Which speaking of is great. I loved it from the get go from how prepared Batman is but also how unprepared he was in that final battle and man that final battle is brutal. As much as it is Snyder and Capullo’s book, Capullo’s art wouldn’t fully shine with out the inks of Danny Miki and the colors of FCO Pascencia. Its gorgeous in how violent and bloody it is. Batman tries to get the dionesium they need for the cure out but Joker blows the cave its in and they duke it out as it collapses around them. Multiple stabbings, lots of blood, and Batman gets a razor playing card to the eye. Its incredibly paced and drawn so well. It just goes and goes with no end in sight and what I love is how Batman keeps his hopes up, even mocking Joker and saying he believes he’s immortal and getting a weird apology out of him.


The works about this issue are the themes or immortality and transcendence, how one lives on. Batman holding on to Joker as he drags his paralyzed self to the pit and Bruce’s letter to Alfred that simply read “HA” says volumes. Alfred and Batman knew that he wouldn’t be forever, that he was a mortal man and knew it was never gonna be a happy ending and was someone who laughed in the face of death. Speaking of Alfred, who is now missing one hand, is hopeful while still being distraught over the loss of his son.

That above panel is one of the best among #40 as Batman and Joker lay their in the collapsing cave before cutting to two weeks later which took us to the above mentioned scene. Open ended, but Batman isn’t dead, this is Snyder doing what happened with Bucky Barnes as Captain America and hen Superior Spider-Man, this is his take and you know I’m glad Snyder stays on. I was hesitant about post-Endgame Batman but seeing the direction Snyder seems to be setting up has me excited to see and I think only he and Capullo could quite the world of Gotham through this change of theirs. They must make this happen.
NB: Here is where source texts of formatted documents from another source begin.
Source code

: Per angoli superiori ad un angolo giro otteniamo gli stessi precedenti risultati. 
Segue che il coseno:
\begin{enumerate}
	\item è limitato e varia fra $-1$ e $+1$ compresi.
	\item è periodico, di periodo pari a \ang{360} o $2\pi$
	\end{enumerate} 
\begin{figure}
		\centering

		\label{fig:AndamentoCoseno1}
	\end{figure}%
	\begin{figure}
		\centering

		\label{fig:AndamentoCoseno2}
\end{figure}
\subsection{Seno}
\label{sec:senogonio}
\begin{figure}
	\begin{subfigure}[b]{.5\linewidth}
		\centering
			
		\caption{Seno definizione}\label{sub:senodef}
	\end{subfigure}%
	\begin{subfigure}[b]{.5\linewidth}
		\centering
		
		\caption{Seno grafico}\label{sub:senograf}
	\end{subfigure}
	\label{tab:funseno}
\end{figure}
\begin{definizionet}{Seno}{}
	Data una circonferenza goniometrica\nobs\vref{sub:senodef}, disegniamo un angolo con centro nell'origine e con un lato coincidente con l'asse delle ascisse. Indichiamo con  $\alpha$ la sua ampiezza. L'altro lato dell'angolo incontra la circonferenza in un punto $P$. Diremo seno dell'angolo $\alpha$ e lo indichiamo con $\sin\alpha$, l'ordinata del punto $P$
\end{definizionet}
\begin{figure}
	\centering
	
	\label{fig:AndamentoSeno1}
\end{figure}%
The panel also shows that Batman doesn’t win, but Joker doesn’t win either. In that moment Batman wants to save Gotham, be it him getting out alive or not. Its not about him, its about protecting his home and if Batman does that, that is his win. Batman’s vulnerability once again comes from Gotham being attacked, but more so than the Court did, Joker went right after the heart and the way Snyder brings out the intensity of Batman and Joker in all of their interactions be it dialogue or action is intensely great. Their scenes are so instantly memorable no matter the storyline be it here or in Death of the Family.
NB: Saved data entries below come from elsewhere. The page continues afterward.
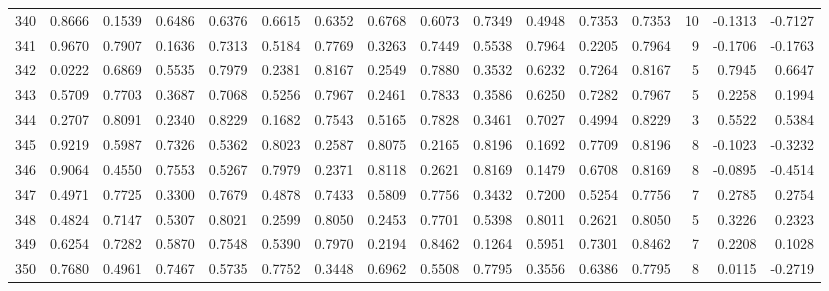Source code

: \begin{tabular}{lrrrrrrrrrrrrrrr}
340 &      0.8666 &  0.1539 &  0.6486 &  0.6376 &  0.6615 &  0.6352 &  0.6768 &  0.6073 &  0.7349 &  0.4948 &   0.7353 &     0.7353 &     10 &                   -0.1313 &                    -0.7127 \\
341 &      0.9670 &  0.7907 &  0.1636 &  0.7313 &  0.5184 &  0.7769 &  0.3263 &  0.7449 &  0.5538 &  0.7964 &   0.2205 &     0.7964 &      9 &                   -0.1706 &                    -0.1763 \\
342 &      0.0222 &  0.6869 &  0.5535 &  0.7979 &  0.2381 &  0.8167 &  0.2549 &  0.7880 &  0.3532 &  0.6232 &   0.7264 &     0.8167 &      5 &                    0.7945 &                     0.6647 \\
343 &      0.5709 &  0.7703 &  0.3687 &  0.7068 &  0.5256 &  0.7967 &  0.2461 &  0.7833 &  0.3586 &  0.6250 &   0.7282 &     0.7967 &      5 &                    0.2258 &                     0.1994 \\
344 &      0.2707 &  0.8091 &  0.2340 &  0.8229 &  0.1682 &  0.7543 &  0.5165 &  0.7828 &  0.3461 &  0.7027 &   0.4994 &     0.8229 &      3 &                    0.5522 &                     0.5384 \\
345 &      0.9219 &  0.5987 &  0.7326 &  0.5362 &  0.8023 &  0.2587 &  0.8075 &  0.2165 &  0.8196 &  0.1692 &   0.7709 &     0.8196 &      8 &                   -0.1023 &                    -0.3232 \\
346 &      0.9064 &  0.4550 &  0.7553 &  0.5267 &  0.7979 &  0.2371 &  0.8118 &  0.2621 &  0.8169 &  0.1479 &   0.6708 &     0.8169 &      8 &                   -0.0895 &                    -0.4514 \\
347 &      0.4971 &  0.7725 &  0.3300 &  0.7679 &  0.4878 &  0.7433 &  0.5809 &  0.7756 &  0.3432 &  0.7200 &   0.5254 &     0.7756 &      7 &                    0.2785 &                     0.2754 \\
348 &      0.4824 &  0.7147 &  0.5307 &  0.8021 &  0.2599 &  0.8050 &  0.2453 &  0.7701 &  0.5398 &  0.8011 &   0.2621 &     0.8050 &      5 &                    0.3226 &                     0.2323 \\
349 &      0.6254 &  0.7282 &  0.5870 &  0.7548 &  0.5390 &  0.7970 &  0.2194 &  0.8462 &  0.1264 &  0.5951 &   0.7301 &     0.8462 &      7 &                    0.2208 &                     0.1028 \\
350 &      0.7680 &  0.4961 &  0.7467 &  0.5735 &  0.7752 &  0.3448 &  0.6962 &  0.5508 &  0.7795 &  0.3556 &   0.6386 &     0.7795 &      8 &                    0.0115 &                    -0.2719 \\

\end{tabular}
Endgame is all about the end essentially, but yet its also about beginning for this chapter on Snyder’s era of Batman closes to starts a new one. I will say personally Endgame is a step up from Zero Year which I felt is his weakest point in writing Batman as it went on far longer that it should have, but was still a good read none the less. If this is what they planned originally for their final issue, I really can’t wait to see when they truly do end their time on the book.
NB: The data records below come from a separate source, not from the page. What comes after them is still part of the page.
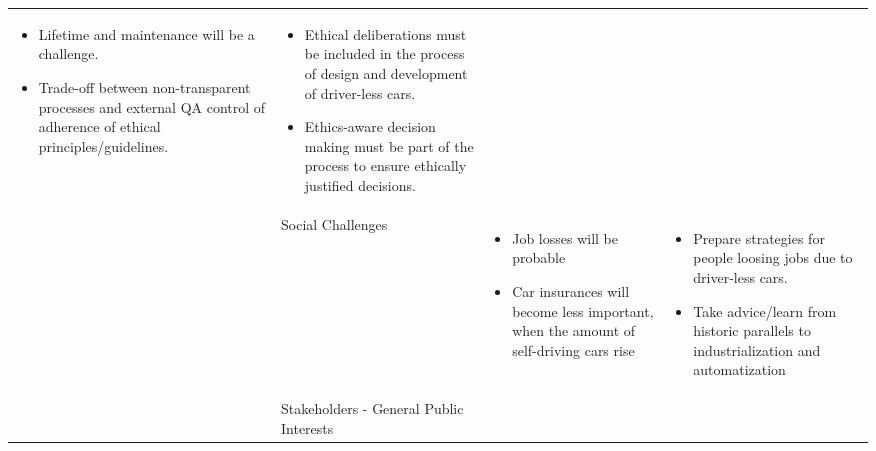 \begin{table}
\begin{small}
\begin{supertabular}{>{}p{.02\textwidth}|>{\raggedright}p{.105\textwidth}>{\raggedright}p{.4\textwidth}>{\raggedright}p{.4\textwidth}}
\begin{itemize}
					\item Lifetime and maintenance will be a challenge.
					\item Trade-off between non-transparent processes and external QA control of adherence of ethical principles/guidelines.
				\end{itemize}                   
			& 
				\begin{itemize}
					\item Ethical deliberations must be included in the process of design and development of driver-less cars.
					\item Ethics-aware decision making must be part of the process to ensure ethically justified decisions.
				\end{itemize}
			\tabularnewline {}
			 &Social Challenges & 
				\begin{itemize}
					\item Job losses will be probable
					\item Car insurances will become less important, when the amount of self-driving cars rise 
				\end{itemize}         
			& 	
				\begin{itemize}
					\item Prepare strategies for people loosing jobs due to driver-less cars.
					\item Take advice/learn from historic parallels to industrialization and automatization
				\end{itemize} 
			\tabularnewline {}
			& Stakeholders - General Public Interests & 
				\begin{itemize}

\end{itemize}
\end{supertabular}
\end{small}
\end{table}
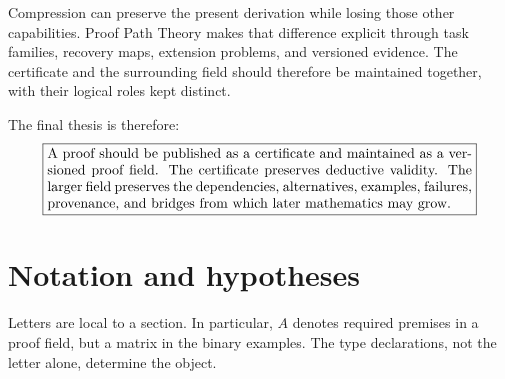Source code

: \documentclass[11pt,oneside]{article}
\theoremstyle{komorebiplain}
\theoremstyle{komorebidefinition}
\theoremstyle{komorebiremark}
\begin{document}
Compression can preserve the present derivation while losing those other capabilities. Proof Path Theory makes that difference explicit through task families, recovery maps, extension problems, and versioned evidence. The certificate and the surrounding field should therefore be maintained together, with their logical roles kept distinct.

The final thesis is therefore:
\[
\boxed{\begin{minipage}{0.88\linewidth}
A proof should be published as a certificate and maintained as a versioned proof field. The certificate preserves deductive validity. The larger field preserves the dependencies, alternatives, examples, failures, provenance, and bridges from which later mathematics may grow.
\end{minipage}}
\]


\FloatBarrier
\clearpage
\appendix
{}
\section{Notation and hypotheses}
\label{app:notation}

Letters are local to a section. In particular, $A$ denotes required premises in a proof field, but a matrix in the binary examples. The type declarations, not the letter alone, determine the object.
\end{document}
Batman: Endgame is instantly memorable and keeps staying that way throughout the whole story. I imagine this is gonna read so good in trade when it comes out in July. I think honestly is one of the better Batman stories going on in the long history of the character be it in this New 52 timeline or Pre-Crisis or Red Son, in any timeline of DC Comics, this will be one of the golden books for it.